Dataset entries
------------------------------

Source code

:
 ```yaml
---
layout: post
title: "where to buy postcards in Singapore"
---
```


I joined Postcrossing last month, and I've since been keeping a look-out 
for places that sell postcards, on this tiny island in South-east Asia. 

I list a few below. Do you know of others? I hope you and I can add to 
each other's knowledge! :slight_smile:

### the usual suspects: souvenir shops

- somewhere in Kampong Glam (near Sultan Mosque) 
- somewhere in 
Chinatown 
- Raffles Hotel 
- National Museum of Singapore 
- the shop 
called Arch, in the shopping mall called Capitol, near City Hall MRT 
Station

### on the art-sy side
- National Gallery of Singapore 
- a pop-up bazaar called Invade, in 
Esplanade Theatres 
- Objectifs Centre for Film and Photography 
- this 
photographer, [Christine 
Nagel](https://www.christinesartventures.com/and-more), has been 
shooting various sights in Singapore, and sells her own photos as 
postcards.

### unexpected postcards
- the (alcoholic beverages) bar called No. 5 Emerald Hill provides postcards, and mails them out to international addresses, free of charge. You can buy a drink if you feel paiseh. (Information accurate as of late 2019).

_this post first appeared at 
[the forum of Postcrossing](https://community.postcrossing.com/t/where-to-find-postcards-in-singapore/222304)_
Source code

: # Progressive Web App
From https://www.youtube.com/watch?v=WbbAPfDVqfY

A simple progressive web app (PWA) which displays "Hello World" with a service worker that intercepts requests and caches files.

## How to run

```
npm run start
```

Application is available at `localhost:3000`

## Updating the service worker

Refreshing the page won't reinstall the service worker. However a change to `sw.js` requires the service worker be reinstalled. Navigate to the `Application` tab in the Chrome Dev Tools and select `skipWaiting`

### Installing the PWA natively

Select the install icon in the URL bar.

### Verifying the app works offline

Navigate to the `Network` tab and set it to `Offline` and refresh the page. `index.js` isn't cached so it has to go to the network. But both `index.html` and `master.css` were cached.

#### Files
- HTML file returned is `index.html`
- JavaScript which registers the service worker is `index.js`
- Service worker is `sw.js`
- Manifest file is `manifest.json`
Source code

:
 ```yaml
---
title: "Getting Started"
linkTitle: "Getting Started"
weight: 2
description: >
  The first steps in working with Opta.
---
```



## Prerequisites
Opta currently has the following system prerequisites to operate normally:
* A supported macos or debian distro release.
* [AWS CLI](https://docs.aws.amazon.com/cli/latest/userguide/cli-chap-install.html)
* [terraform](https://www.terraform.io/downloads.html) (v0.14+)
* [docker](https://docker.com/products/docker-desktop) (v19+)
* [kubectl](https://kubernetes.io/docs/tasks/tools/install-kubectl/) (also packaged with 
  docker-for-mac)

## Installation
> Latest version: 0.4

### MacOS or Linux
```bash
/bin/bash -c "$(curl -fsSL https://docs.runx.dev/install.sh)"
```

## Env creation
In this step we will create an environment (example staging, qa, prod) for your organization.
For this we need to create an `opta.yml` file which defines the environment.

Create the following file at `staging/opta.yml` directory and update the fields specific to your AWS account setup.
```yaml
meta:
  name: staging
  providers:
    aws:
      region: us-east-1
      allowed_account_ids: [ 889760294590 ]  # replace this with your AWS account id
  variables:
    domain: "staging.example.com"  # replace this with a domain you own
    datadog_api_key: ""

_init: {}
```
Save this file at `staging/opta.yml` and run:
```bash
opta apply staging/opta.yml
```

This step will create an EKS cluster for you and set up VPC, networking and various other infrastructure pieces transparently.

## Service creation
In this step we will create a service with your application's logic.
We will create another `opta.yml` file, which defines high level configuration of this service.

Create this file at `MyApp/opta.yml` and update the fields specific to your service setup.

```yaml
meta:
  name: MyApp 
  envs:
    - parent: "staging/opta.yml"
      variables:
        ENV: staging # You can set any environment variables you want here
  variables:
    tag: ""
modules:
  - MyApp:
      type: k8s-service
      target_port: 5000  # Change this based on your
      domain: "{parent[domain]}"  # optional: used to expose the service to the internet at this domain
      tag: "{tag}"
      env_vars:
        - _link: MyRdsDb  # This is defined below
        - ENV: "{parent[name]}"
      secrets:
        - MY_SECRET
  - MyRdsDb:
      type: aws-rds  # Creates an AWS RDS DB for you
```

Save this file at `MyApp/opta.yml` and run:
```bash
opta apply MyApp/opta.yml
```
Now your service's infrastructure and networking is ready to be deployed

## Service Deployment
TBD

------------------------------

## Task brief
Each line must be given again exactly as written above.

## Written response
Source code

:
 ```yaml
---
layout: post
title: "where to buy postcards in Singapore"
---
```


I joined Postcrossing last month, and I've since been keeping a look-out 
for places that sell postcards, on this tiny island in South-east Asia. 

I list a few below. Do you know of others? I hope you and I can add to 
each other's knowledge! :slight_smile:

### the usual suspects: souvenir shops

- somewhere in Kampong Glam (near Sultan Mosque) 
- somewhere in 
Chinatown 
- Raffles Hotel 
- National Museum of Singapore 
- the shop 
called Arch, in the shopping mall called Capitol, near City Hall MRT 
Station

### on the art-sy side
- National Gallery of Singapore 
- a pop-up bazaar called Invade, in 
Esplanade Theatres 
- Objectifs Centre for Film and Photography 
- this 
photographer, [Christine 
Nagel](https://www.christinesartventures.com/and-more), has been 
shooting various sights in Singapore, and sells her own photos as 
postcards.

### unexpected postcards
- the (alcoholic beverages) bar called No. 5 Emerald Hill provides postcards, and mails them out to international addresses, free of charge. You can buy a drink if you feel paiseh. (Information accurate as of late 2019).

_this post first appeared at 
[the forum of Postcrossing](https://community.postcrossing.com/t/where-to-find-postcards-in-singapore/222304)_
Source code

: # Progressive Web App
From https://www.youtube.com/watch?v=WbbAPfDVqfY

A simple progressive web app (PWA) which displays "Hello World" with a service worker that intercepts requests and caches files.

## How to run

```
npm run start
```

Application is available at `localhost:3000`

## Updating the service worker

Refreshing the page won't reinstall the service worker. However a change to `sw.js` requires the service worker be reinstalled. Navigate to the `Application` tab in the Chrome Dev Tools and select `skipWaiting`

### Installing the PWA natively

Select the install icon in the URL bar.

### Verifying the app works offline

Navigate to the `Network` tab and set it to `Offline` and refresh the page. `index.js` isn't cached so it has to go to the network. But both `index.html` and `master.css` were cached.

#### Files
- HTML file returned is `index.html`
- JavaScript which registers the service worker is `index.js`
- Service worker is `sw.js`
- Manifest file is `manifest.json`
Source code

:
 ```yaml
---
title: "Getting Started"
linkTitle: "Getting Started"
weight: 2
description: >
  The first steps in working with Opta.
---
```



## Prerequisites
Opta currently has the following system prerequisites to operate normally:
* A supported macos or debian distro release.
* [AWS CLI](https://docs.aws.amazon.com/cli/latest/userguide/cli-chap-install.html)
* [terraform](https://www.terraform.io/downloads.html) (v0.14+)
* [docker](https://docker.com/products/docker-desktop) (v19+)
* [kubectl](https://kubernetes.io/docs/tasks/tools/install-kubectl/) (also packaged with 
  docker-for-mac)

## Installation
> Latest version: 0.4

### MacOS or Linux
```bash
/bin/bash -c "$(curl -fsSL https://docs.runx.dev/install.sh)"
```

## Env creation
In this step we will create an environment (example staging, qa, prod) for your organization.
For this we need to create an `opta.yml` file which defines the environment.

Create the following file at `staging/opta.yml` directory and update the fields specific to your AWS account setup.
```yaml
meta:
  name: staging
  providers:
    aws:
      region: us-east-1
      allowed_account_ids: [ 889760294590 ]  # replace this with your AWS account id
  variables:
    domain: "staging.example.com"  # replace this with a domain you own
    datadog_api_key: ""

_init: {}
```
Save this file at `staging/opta.yml` and run:
```bash
opta apply staging/opta.yml
```

This step will create an EKS cluster for you and set up VPC, networking and various other infrastructure pieces transparently.

## Service creation
In this step we will create a service with your application's logic.
We will create another `opta.yml` file, which defines high level configuration of this service.

Create this file at `MyApp/opta.yml` and update the fields specific to your service setup.

```yaml
meta:
  name: MyApp 
  envs:
    - parent: "staging/opta.yml"
      variables:
        ENV: staging # You can set any environment variables you want here
  variables:
    tag: ""
modules:
  - MyApp:
      type: k8s-service
      target_port: 5000  # Change this based on your
      domain: "{parent[domain]}"  # optional: used to expose the service to the internet at this domain
      tag: "{tag}"
      env_vars:
        - _link: MyRdsDb  # This is defined below
        - ENV: "{parent[name]}"
      secrets:
        - MY_SECRET
  - MyRdsDb:
      type: aws-rds  # Creates an AWS RDS DB for you
```

Save this file at `MyApp/opta.yml` and run:
```bash
opta apply MyApp/opta.yml
```
Now your service's infrastructure and networking is ready to be deployed

## Service Deployment
TBD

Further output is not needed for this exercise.